------ Information shown

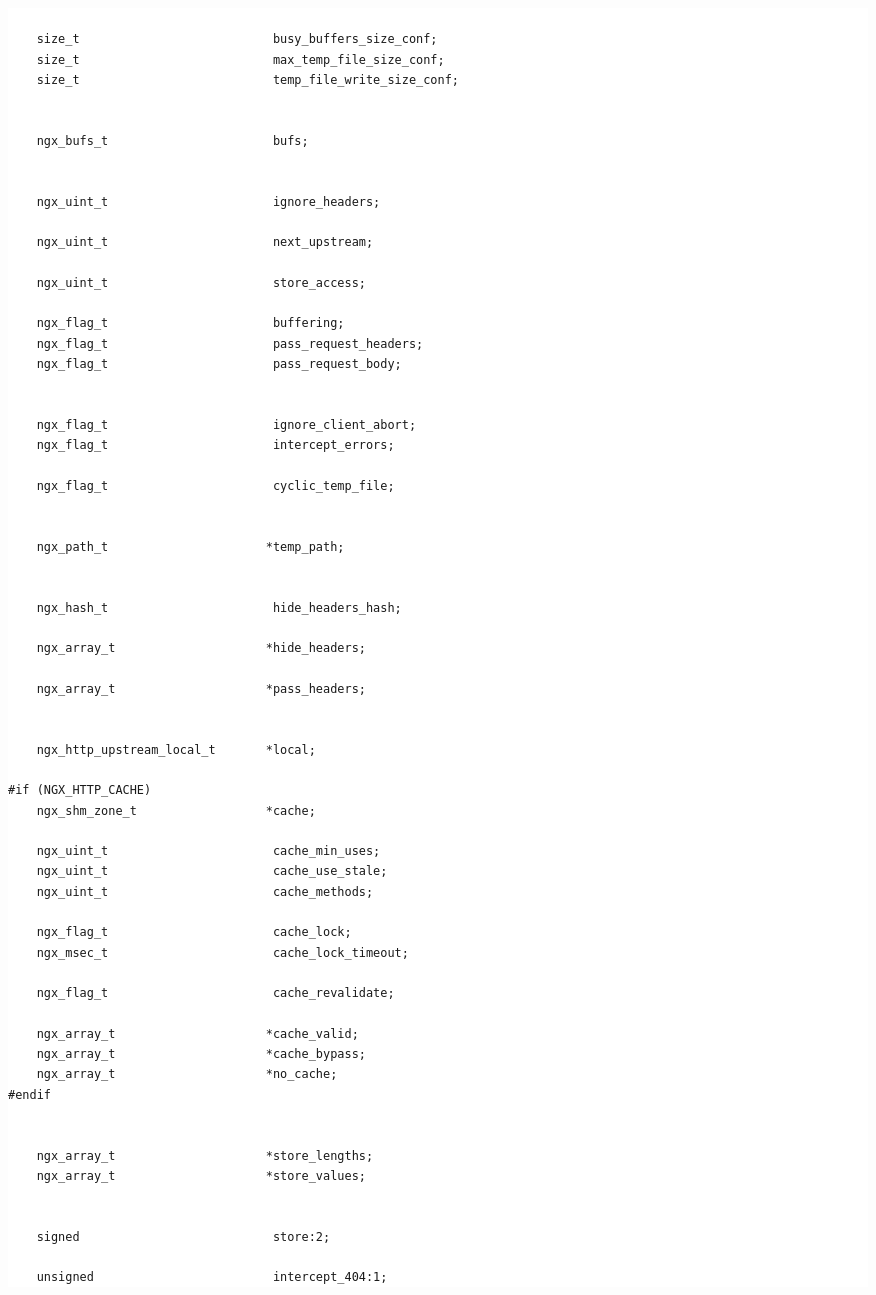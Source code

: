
 ```text

    size_t                           busy_buffers_size_conf;
    size_t                           max_temp_file_size_conf;
    size_t                           temp_file_write_size_conf;

    
    ngx_bufs_t                       bufs;

    
    ngx_uint_t                       ignore_headers;
    
    ngx_uint_t                       next_upstream;
    
    ngx_uint_t                       store_access;
    
    ngx_flag_t                       buffering;
    ngx_flag_t                       pass_request_headers;
    ngx_flag_t                       pass_request_body;

    
    ngx_flag_t                       ignore_client_abort;
    ngx_flag_t                       intercept_errors;
    
    ngx_flag_t                       cyclic_temp_file;

    
    ngx_path_t                      *temp_path;

    
    ngx_hash_t                       hide_headers_hash;
    
    ngx_array_t                     *hide_headers;
    
    ngx_array_t                     *pass_headers;

    
    ngx_http_upstream_local_t       *local;

#if (NGX_HTTP_CACHE)
    ngx_shm_zone_t                  *cache;

    ngx_uint_t                       cache_min_uses;
    ngx_uint_t                       cache_use_stale;
    ngx_uint_t                       cache_methods;

    ngx_flag_t                       cache_lock;
    ngx_msec_t                       cache_lock_timeout;

    ngx_flag_t                       cache_revalidate;

    ngx_array_t                     *cache_valid;
    ngx_array_t                     *cache_bypass;
    ngx_array_t                     *no_cache;
#endif

    
    ngx_array_t                     *store_lengths;
    ngx_array_t                     *store_values;

    
    signed                           store:2;
    
    unsigned                         intercept_404:1;
```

------------

Work instructions
Leave the images out as you retype each line of the material exactly.

Answer section
Source code

:
 ```text

    size_t                           busy_buffers_size_conf;
    size_t                           max_temp_file_size_conf;
    size_t                           temp_file_write_size_conf;

    
    ngx_bufs_t                       bufs;

    
    ngx_uint_t                       ignore_headers;
    
    ngx_uint_t                       next_upstream;
    
    ngx_uint_t                       store_access;
    
    ngx_flag_t                       buffering;
    ngx_flag_t                       pass_request_headers;
    ngx_flag_t                       pass_request_body;

    
    ngx_flag_t                       ignore_client_abort;
    ngx_flag_t                       intercept_errors;
    
    ngx_flag_t                       cyclic_temp_file;

    
    ngx_path_t                      *temp_path;

    
    ngx_hash_t                       hide_headers_hash;
    
    ngx_array_t                     *hide_headers;
    
    ngx_array_t                     *pass_headers;

    
    ngx_http_upstream_local_t       *local;

#if (NGX_HTTP_CACHE)
    ngx_shm_zone_t                  *cache;

    ngx_uint_t                       cache_min_uses;
    ngx_uint_t                       cache_use_stale;
    ngx_uint_t                       cache_methods;

    ngx_flag_t                       cache_lock;
    ngx_msec_t                       cache_lock_timeout;

    ngx_flag_t                       cache_revalidate;

    ngx_array_t                     *cache_valid;
    ngx_array_t                     *cache_bypass;
    ngx_array_t                     *no_cache;
#endif

    
    ngx_array_t                     *store_lengths;
    ngx_array_t                     *store_values;

    
    signed                           store:2;
    
    unsigned                         intercept_404:1;
```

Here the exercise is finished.